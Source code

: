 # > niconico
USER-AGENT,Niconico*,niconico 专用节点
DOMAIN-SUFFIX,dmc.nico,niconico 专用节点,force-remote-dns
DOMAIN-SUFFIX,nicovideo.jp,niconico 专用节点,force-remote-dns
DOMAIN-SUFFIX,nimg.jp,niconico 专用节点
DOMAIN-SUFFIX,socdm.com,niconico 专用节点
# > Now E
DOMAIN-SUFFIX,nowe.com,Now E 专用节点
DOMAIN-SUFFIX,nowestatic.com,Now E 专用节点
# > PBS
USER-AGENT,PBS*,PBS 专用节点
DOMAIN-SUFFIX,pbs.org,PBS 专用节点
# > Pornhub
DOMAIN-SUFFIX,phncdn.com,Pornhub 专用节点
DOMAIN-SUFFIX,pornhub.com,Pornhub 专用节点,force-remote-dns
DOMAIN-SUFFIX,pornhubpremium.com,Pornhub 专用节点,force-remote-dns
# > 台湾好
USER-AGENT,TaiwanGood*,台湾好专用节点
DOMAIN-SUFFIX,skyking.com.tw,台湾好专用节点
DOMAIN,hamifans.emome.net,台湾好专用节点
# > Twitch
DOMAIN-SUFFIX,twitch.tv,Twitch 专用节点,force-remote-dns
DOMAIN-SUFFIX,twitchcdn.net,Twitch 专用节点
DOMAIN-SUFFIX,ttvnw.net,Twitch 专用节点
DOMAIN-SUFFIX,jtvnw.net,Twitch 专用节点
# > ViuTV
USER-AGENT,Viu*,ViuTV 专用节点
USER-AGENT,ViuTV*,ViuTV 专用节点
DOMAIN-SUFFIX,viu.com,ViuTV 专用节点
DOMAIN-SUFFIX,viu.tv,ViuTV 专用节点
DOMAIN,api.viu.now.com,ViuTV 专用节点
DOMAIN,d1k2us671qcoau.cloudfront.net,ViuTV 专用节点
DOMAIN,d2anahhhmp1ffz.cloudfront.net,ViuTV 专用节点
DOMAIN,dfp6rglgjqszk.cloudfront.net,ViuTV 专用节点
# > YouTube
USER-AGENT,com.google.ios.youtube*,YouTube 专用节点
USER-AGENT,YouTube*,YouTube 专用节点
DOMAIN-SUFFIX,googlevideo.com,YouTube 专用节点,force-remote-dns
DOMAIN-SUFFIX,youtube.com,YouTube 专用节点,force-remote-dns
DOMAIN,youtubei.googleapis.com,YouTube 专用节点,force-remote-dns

....

_Aim of the exercise_. Take the entries above and return all of them exactly.

_Answer box_.
Source code

: # > niconico
USER-AGENT,Niconico*,niconico 专用节点
DOMAIN-SUFFIX,dmc.nico,niconico 专用节点,force-remote-dns
DOMAIN-SUFFIX,nicovideo.jp,niconico 专用节点,force-remote-dns
DOMAIN-SUFFIX,nimg.jp,niconico 专用节点
DOMAIN-SUFFIX,socdm.com,niconico 专用节点
# > Now E
DOMAIN-SUFFIX,nowe.com,Now E 专用节点
DOMAIN-SUFFIX,nowestatic.com,Now E 专用节点
# > PBS
USER-AGENT,PBS*,PBS 专用节点
DOMAIN-SUFFIX,pbs.org,PBS 专用节点
# > Pornhub
DOMAIN-SUFFIX,phncdn.com,Pornhub 专用节点
DOMAIN-SUFFIX,pornhub.com,Pornhub 专用节点,force-remote-dns
DOMAIN-SUFFIX,pornhubpremium.com,Pornhub 专用节点,force-remote-dns
# > 台湾好
USER-AGENT,TaiwanGood*,台湾好专用节点
DOMAIN-SUFFIX,skyking.com.tw,台湾好专用节点
DOMAIN,hamifans.emome.net,台湾好专用节点
# > Twitch
DOMAIN-SUFFIX,twitch.tv,Twitch 专用节点,force-remote-dns
DOMAIN-SUFFIX,twitchcdn.net,Twitch 专用节点
DOMAIN-SUFFIX,ttvnw.net,Twitch 专用节点
DOMAIN-SUFFIX,jtvnw.net,Twitch 专用节点
# > ViuTV
USER-AGENT,Viu*,ViuTV 专用节点
USER-AGENT,ViuTV*,ViuTV 专用节点
DOMAIN-SUFFIX,viu.com,ViuTV 专用节点
DOMAIN-SUFFIX,viu.tv,ViuTV 专用节点
DOMAIN,api.viu.now.com,ViuTV 专用节点
DOMAIN,d1k2us671qcoau.cloudfront.net,ViuTV 专用节点
DOMAIN,d2anahhhmp1ffz.cloudfront.net,ViuTV 专用节点
DOMAIN,dfp6rglgjqszk.cloudfront.net,ViuTV 专用节点
# > YouTube
USER-AGENT,com.google.ios.youtube*,YouTube 专用节点
USER-AGENT,YouTube*,YouTube 专用节点
DOMAIN-SUFFIX,googlevideo.com,YouTube 专用节点,force-remote-dns
DOMAIN-SUFFIX,youtube.com,YouTube 专用节点,force-remote-dns
DOMAIN,youtubei.googleapis.com,YouTube 专用节点,force-remote-dns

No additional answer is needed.